Work required: Scan the following material for the string "sqrt" and copy each line in which it appears.

= = = =

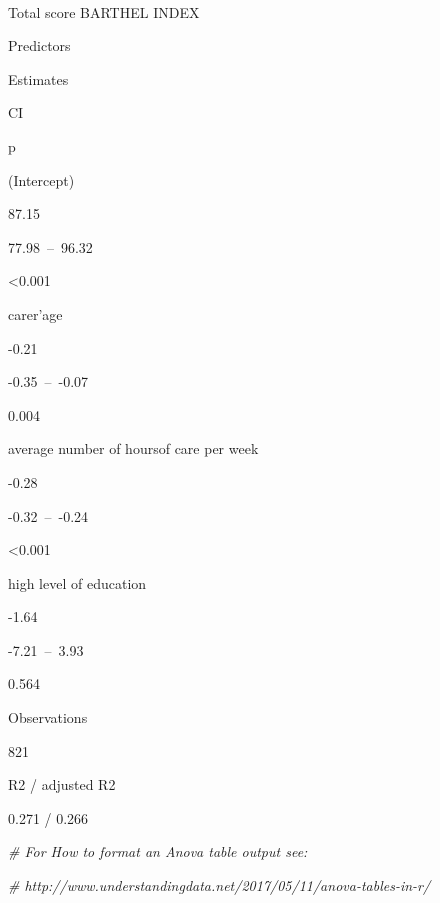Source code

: \documentclass[]{article}
\newenvironment{Shaded}{\begin{snugshade}}{\end{snugshade}}
\newcommand{\CommentTok}[1]{\textcolor[rgb]{0.56,0.35,0.01}{\textit{#1}}}
\begin{document}
~

Total score BARTHEL INDEX

Predictors

Estimates

CI

p

(Intercept)

87.15

77.98~--~96.32

\textless{}0.001

carer'age

-0.21

-0.35~--~-0.07

0.004

average number of hoursof care per week

-0.28

-0.32~--~-0.24

\textless{}0.001

high level of education

-1.64

-7.21~--~3.93

0.564

Observations

821

R2 / adjusted R2

0.271 / 0.266

\begin{Shaded}
\begin{Highlighting}[]
\CommentTok{# For How to format an Anova table output see:}

\CommentTok{# http://www.understandingdata.net/2017/05/11/anova-tables-in-r/}
\end{Highlighting}
\end{Shaded}
\end{document}
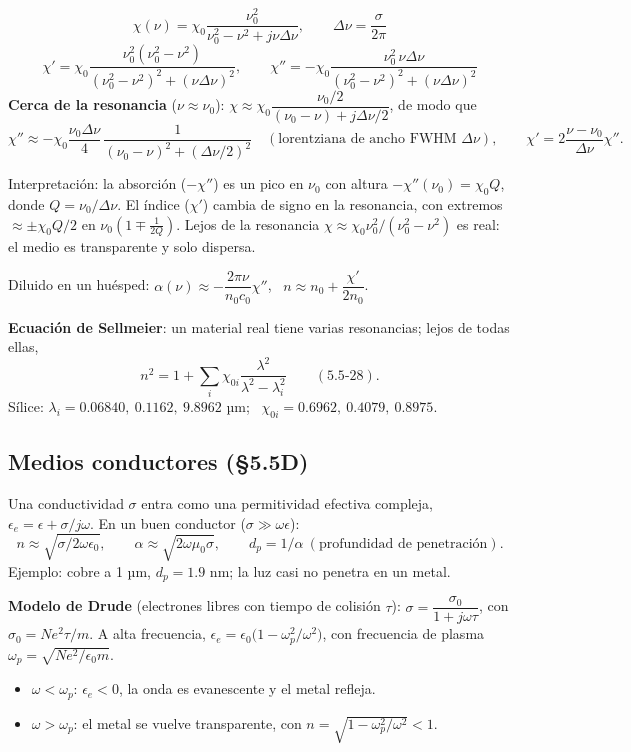 \documentclass[10pt]{article}
\begin{document}
\begin{clave}[title={Susceptibilidad de Lorentz (5.5-19)}]
\[
\chi(\nu)=\chi_0\frac{\nu_0^2}{\nu_0^2-\nu^2+j\nu\Delta\nu},\qquad \Delta\nu=\frac{\sigma}{2\pi}
\]
\[
\chi'=\chi_0\frac{\nu_0^2(\nu_0^2-\nu^2)}{(\nu_0^2-\nu^2)^2+(\nu\Delta\nu)^2},\qquad
\chi''=-\chi_0\frac{\nu_0^2\,\nu\Delta\nu}{(\nu_0^2-\nu^2)^2+(\nu\Delta\nu)^2}
\]
\textbf{Cerca de la resonancia} ($\nu\approx\nu_0$): $\chi\approx\chi_0\dfrac{\nu_0/2}{(\nu_0-\nu)+j\Delta\nu/2}$, de modo que
\[
\chi''\approx-\chi_0\frac{\nu_0\Delta\nu}{4}\,\frac{1}{(\nu_0-\nu)^2+(\Delta\nu/2)^2}\quad(\text{lorentziana de ancho FWHM }\Delta\nu),\qquad \chi'=2\frac{\nu-\nu_0}{\Delta\nu}\chi''.
\]
\end{clave}
Interpretación: la absorción ($-\chi''$) es un pico en $\nu_0$ con altura $-\chi''(\nu_0)=\chi_0Q$, donde $Q=\nu_0/\Delta\nu$. El índice ($\chi'$) cambia de signo en la resonancia, con extremos $\approx\pm\chi_0Q/2$ en $\nu_0(1\mp\frac1{2Q})$. Lejos de la resonancia $\chi\approx\chi_0\nu_0^2/(\nu_0^2-\nu^2)$ es real: el medio es transparente y solo dispersa.

Diluido en un huésped: $\alpha(\nu)\approx-\dfrac{2\pi\nu}{n_0c_0}\chi''$, \ $n\approx n_0+\dfrac{\chi'}{2n_0}$.

\textbf{Ecuación de Sellmeier}: un material real tiene varias resonancias; lejos de todas ellas,
\[
n^2=1+\sum_i\chi_{0i}\frac{\lambda^2}{\lambda^2-\lambda_i^2}\qquad(5.5\text{-}28).
\]
Sílice: $\lambda_i=0.06840,\ 0.1162,\ 9.8962$ µm; \ $\chi_{0i}=0.6962,\ 0.4079,\ 0.8975$.

\subsection{Medios conductores (§5.5D)}
Una conductividad $\sigma$ entra como una permitividad efectiva compleja, $\epsilon_e=\epsilon+\sigma/j\omega$. En un buen conductor ($\sigma\gg\omega\epsilon$):
\[
n\approx\sqrt{\sigma/2\omega\epsilon_0},\qquad \alpha\approx\sqrt{2\omega\mu_0\sigma},\qquad d_p=1/\alpha\ (\text{profundidad de penetración}).
\]
Ejemplo: cobre a 1 µm, $d_p=1.9$ nm; la luz casi no penetra en un metal.

\textbf{Modelo de Drude} (electrones libres con tiempo de colisión $\tau$): $\sigma=\dfrac{\sigma_0}{1+j\omega\tau}$, con $\sigma_0=Ne^2\tau/m$. A alta frecuencia, $\epsilon_e=\epsilon_0\big(1-\omega_p^2/\omega^2\big)$, con frecuencia de plasma $\omega_p=\sqrt{Ne^2/\epsilon_0m}$.
\begin{itemize}
\item $\omega<\omega_p$: $\epsilon_e<0$, la onda es evanescente y el metal refleja.
\item $\omega>\omega_p$: el metal se vuelve transparente, con $n=\sqrt{1-\omega_p^2/\omega^2}<1$.
\end{itemize}
\end{document}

= = = =

Result of this task:
n\approx\sqrt{\sigma/2\omega\epsilon_0},\qquad \alpha\approx\sqrt{2\omega\mu_0\sigma},\qquad d_p=1/\alpha\ (\text{profundidad de penetración}).
\textbf{Modelo de Drude} (electrones libres con tiempo de colisión $\tau$): $\sigma=\dfrac{\sigma_0}{1+j\omega\tau}$, con $\sigma_0=Ne^2\tau/m$. A alta frecuencia, $\epsilon_e=\epsilon_0\big(1-\omega_p^2/\omega^2\big)$, con frecuencia de plasma $\omega_p=\sqrt{Ne^2/\epsilon_0m}$.
\item $\omega>\omega_p$: el metal se vuelve transparente, con $n=\sqrt{1-\omega_p^2/\omega^2}<1$.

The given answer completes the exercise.